WHAT THIS TASK INVOLVES: In the entries below, find each line with the word "project" and pull it out.

== == ==

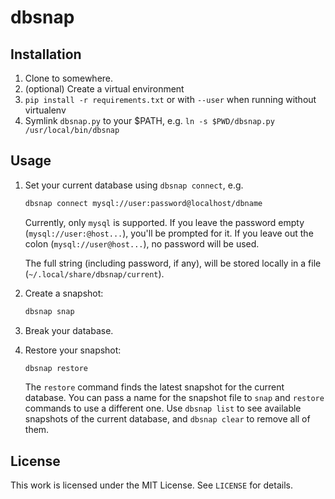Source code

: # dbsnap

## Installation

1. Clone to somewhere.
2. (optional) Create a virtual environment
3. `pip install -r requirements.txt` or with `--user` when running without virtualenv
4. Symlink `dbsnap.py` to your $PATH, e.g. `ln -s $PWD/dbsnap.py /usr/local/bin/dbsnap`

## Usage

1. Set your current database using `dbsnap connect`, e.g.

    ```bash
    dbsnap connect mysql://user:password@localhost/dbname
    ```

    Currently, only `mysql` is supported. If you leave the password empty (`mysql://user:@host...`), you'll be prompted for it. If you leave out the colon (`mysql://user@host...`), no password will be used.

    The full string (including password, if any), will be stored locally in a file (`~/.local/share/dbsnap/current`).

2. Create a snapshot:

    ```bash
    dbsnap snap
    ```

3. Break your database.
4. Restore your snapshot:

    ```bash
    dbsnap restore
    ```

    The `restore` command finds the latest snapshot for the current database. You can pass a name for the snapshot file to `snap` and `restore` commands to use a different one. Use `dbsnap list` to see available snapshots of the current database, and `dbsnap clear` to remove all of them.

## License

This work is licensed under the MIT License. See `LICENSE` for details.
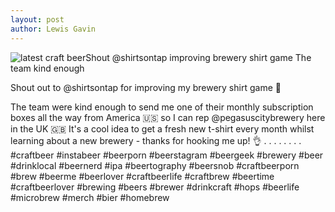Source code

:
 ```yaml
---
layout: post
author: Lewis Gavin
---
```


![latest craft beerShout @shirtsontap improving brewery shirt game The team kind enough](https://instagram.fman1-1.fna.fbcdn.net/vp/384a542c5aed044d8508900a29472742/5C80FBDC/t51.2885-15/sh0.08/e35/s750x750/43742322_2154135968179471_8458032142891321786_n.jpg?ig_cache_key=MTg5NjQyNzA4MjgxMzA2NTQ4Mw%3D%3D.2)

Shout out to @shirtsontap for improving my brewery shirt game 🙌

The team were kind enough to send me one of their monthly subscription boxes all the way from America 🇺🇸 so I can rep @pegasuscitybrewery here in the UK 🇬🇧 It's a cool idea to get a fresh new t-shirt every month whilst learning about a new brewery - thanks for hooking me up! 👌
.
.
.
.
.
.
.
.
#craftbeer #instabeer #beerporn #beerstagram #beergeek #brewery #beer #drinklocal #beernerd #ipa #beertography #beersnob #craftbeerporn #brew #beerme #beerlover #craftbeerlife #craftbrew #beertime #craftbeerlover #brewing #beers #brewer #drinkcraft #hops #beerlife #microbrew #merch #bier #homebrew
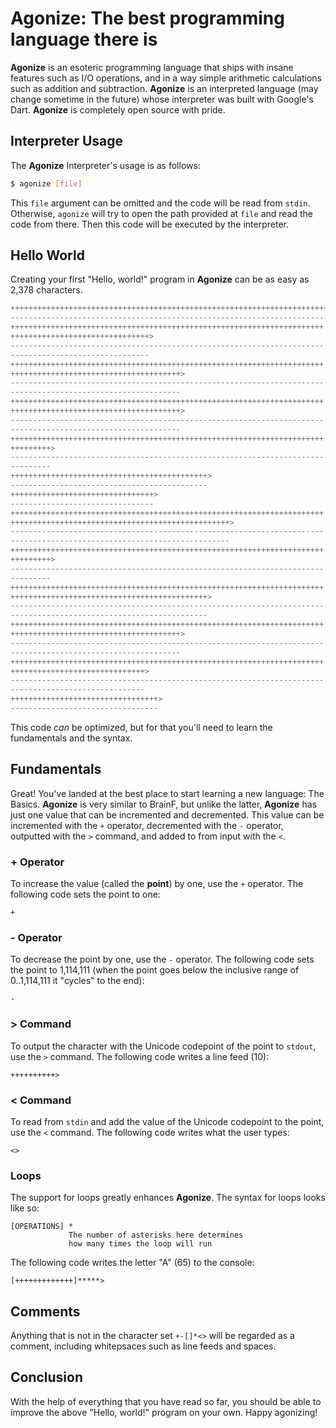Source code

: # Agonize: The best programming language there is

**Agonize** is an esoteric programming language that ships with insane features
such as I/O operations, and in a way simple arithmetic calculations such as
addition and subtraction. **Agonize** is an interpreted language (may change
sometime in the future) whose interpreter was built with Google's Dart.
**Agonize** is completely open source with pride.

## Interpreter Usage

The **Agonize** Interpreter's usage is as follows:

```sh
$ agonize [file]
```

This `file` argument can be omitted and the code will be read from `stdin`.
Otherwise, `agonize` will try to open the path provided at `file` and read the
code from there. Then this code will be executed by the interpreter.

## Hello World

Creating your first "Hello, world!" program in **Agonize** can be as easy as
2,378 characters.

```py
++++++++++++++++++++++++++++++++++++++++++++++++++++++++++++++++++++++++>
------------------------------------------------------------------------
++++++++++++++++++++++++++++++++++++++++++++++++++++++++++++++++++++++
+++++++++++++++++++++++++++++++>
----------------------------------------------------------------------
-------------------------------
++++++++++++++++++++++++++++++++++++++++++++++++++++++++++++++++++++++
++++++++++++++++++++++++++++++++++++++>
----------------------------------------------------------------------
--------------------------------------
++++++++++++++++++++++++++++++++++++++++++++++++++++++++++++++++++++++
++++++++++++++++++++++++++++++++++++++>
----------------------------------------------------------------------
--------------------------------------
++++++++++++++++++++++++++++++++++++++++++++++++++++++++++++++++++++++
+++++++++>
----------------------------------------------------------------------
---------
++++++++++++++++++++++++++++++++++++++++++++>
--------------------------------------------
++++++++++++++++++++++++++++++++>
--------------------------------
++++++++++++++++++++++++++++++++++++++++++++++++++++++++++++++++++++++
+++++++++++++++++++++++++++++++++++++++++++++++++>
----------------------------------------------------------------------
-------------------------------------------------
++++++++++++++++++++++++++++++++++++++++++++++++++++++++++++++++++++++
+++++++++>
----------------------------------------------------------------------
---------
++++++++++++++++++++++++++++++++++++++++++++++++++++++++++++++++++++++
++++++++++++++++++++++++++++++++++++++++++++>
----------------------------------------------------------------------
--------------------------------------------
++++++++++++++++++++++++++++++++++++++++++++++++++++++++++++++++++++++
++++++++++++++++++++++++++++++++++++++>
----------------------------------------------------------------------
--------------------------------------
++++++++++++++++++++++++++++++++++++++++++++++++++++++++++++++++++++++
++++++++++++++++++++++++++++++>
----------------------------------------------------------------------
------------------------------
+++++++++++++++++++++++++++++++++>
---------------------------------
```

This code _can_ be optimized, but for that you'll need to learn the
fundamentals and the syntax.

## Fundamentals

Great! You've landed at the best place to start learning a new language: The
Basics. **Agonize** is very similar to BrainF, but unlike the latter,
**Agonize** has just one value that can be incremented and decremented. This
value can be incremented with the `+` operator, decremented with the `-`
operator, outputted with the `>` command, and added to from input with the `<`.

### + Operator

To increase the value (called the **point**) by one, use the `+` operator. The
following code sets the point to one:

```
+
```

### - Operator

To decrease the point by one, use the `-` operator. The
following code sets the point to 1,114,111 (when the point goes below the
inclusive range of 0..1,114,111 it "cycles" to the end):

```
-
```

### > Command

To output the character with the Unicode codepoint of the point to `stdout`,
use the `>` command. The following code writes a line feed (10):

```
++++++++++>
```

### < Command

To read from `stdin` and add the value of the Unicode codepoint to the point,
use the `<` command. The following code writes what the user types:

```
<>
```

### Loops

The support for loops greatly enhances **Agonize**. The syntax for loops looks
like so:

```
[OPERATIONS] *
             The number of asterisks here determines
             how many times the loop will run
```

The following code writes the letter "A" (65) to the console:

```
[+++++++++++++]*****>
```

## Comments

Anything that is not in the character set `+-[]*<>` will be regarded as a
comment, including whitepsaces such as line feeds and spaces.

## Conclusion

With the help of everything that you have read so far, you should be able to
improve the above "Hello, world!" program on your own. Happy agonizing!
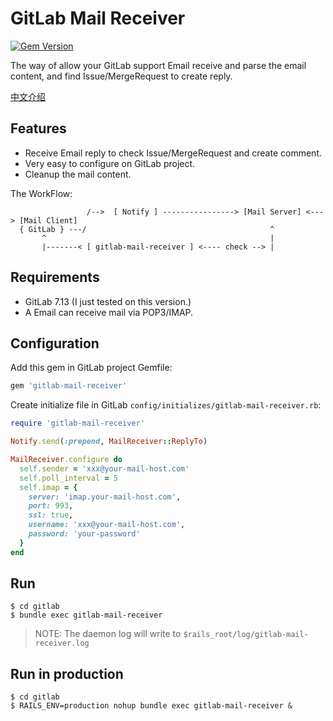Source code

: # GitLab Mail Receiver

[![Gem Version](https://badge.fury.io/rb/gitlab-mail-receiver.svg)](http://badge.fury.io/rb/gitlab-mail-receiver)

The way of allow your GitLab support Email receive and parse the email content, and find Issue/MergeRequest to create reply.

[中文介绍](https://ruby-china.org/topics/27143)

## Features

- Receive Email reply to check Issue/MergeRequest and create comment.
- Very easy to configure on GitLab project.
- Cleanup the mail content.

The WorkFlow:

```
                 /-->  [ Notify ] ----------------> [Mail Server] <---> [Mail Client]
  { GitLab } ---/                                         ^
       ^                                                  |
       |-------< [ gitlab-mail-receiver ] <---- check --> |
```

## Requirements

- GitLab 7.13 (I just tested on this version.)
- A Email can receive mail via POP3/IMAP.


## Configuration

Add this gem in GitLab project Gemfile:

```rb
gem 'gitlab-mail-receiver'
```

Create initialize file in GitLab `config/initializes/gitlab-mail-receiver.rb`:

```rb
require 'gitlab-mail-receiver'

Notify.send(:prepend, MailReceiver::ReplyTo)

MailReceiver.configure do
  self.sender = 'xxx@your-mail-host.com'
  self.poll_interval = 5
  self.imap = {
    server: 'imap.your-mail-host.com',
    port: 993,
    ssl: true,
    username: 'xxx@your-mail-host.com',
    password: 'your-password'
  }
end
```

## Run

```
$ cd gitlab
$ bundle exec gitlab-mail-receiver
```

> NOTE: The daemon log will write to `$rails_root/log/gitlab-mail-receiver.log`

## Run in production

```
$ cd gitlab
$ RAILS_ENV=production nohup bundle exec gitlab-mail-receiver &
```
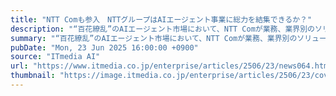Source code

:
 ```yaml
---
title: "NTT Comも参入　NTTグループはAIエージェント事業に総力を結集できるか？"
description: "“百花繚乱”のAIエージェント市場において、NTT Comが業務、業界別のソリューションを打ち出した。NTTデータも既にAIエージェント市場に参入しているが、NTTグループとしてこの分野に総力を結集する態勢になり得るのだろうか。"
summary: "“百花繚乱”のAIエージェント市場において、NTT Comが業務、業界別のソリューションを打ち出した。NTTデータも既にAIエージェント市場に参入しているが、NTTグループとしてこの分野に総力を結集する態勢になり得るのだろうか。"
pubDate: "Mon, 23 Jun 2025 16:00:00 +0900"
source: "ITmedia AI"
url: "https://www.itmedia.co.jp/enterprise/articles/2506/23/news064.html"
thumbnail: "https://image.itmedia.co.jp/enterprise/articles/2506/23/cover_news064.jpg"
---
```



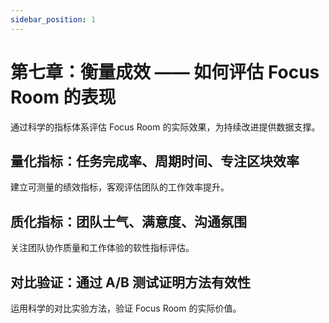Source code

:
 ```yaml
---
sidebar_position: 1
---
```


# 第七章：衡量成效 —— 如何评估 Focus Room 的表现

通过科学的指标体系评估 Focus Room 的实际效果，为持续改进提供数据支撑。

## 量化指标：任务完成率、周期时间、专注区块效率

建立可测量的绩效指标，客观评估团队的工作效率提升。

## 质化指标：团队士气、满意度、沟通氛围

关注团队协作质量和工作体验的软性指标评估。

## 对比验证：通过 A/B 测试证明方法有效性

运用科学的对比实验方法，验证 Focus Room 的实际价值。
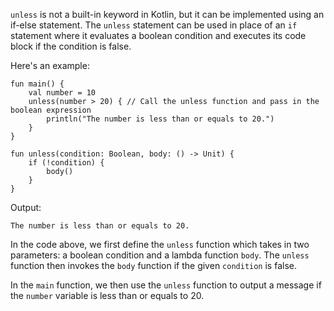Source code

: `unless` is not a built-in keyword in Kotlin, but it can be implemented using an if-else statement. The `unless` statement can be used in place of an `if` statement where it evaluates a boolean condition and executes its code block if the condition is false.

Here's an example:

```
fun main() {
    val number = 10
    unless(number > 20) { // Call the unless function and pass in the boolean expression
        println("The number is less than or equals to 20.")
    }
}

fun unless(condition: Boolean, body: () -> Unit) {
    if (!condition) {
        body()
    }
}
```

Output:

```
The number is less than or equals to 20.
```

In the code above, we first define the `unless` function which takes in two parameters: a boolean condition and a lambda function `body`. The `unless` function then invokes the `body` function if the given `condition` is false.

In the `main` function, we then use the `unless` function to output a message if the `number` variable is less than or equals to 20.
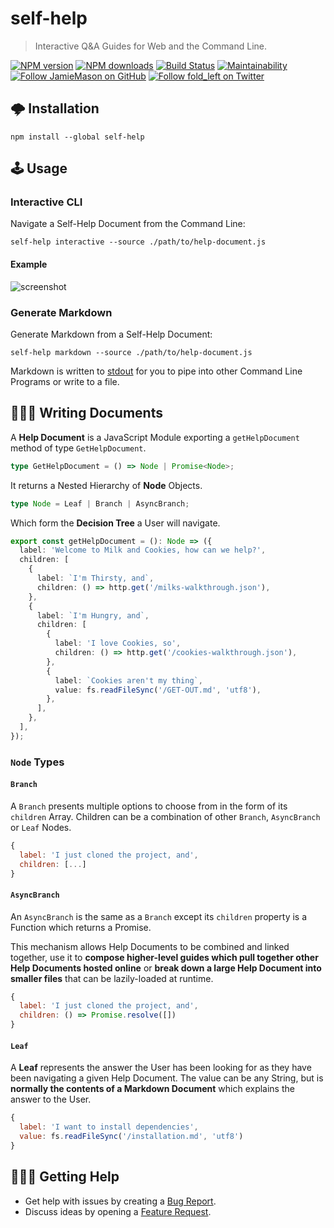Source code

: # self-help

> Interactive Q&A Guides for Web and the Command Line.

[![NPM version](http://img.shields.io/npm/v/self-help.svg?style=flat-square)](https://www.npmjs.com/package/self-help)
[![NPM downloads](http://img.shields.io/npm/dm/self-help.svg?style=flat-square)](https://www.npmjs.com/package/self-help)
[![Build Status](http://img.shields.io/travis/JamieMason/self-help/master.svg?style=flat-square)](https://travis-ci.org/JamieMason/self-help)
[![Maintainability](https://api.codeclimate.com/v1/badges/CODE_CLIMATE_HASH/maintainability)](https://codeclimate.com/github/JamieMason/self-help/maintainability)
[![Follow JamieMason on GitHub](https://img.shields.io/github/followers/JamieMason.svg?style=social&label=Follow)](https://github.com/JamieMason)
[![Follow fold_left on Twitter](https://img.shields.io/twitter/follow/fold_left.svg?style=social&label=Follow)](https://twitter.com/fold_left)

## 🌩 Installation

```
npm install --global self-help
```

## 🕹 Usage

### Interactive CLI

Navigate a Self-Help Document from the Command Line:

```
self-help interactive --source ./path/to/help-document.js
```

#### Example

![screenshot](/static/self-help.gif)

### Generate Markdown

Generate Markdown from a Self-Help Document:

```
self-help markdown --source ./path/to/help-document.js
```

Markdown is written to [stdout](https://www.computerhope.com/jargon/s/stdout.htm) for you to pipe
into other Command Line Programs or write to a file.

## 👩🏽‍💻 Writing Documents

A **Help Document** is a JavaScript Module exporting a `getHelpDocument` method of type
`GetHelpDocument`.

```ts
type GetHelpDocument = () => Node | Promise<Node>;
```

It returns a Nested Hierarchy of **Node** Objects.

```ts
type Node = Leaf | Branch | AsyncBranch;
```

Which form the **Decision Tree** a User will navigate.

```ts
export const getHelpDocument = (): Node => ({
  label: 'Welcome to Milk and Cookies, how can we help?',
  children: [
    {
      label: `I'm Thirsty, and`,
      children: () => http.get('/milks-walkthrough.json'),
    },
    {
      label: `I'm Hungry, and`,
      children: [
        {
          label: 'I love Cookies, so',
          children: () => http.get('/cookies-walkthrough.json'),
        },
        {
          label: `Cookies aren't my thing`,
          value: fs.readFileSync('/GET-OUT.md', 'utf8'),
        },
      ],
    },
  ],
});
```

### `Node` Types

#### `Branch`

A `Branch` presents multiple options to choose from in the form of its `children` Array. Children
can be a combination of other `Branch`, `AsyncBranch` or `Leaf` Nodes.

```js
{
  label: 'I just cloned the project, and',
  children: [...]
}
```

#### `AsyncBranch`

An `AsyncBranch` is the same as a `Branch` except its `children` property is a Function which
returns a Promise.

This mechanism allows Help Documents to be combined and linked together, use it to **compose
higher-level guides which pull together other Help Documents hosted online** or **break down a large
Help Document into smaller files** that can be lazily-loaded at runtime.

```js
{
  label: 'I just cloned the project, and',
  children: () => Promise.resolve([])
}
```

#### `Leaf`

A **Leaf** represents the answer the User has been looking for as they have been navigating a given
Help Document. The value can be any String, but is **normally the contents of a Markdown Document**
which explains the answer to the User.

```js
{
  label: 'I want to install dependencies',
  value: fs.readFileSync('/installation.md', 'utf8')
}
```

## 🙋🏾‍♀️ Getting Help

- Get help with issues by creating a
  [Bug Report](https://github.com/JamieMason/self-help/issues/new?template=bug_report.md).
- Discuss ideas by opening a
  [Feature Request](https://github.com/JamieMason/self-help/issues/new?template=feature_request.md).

== == ==

EXERCISE SOLUTION:
- Very easy to configure on GitLab project.
Add this gem in GitLab project Gemfile:
  label: 'I just cloned the project, and',
  label: 'I just cloned the project, and',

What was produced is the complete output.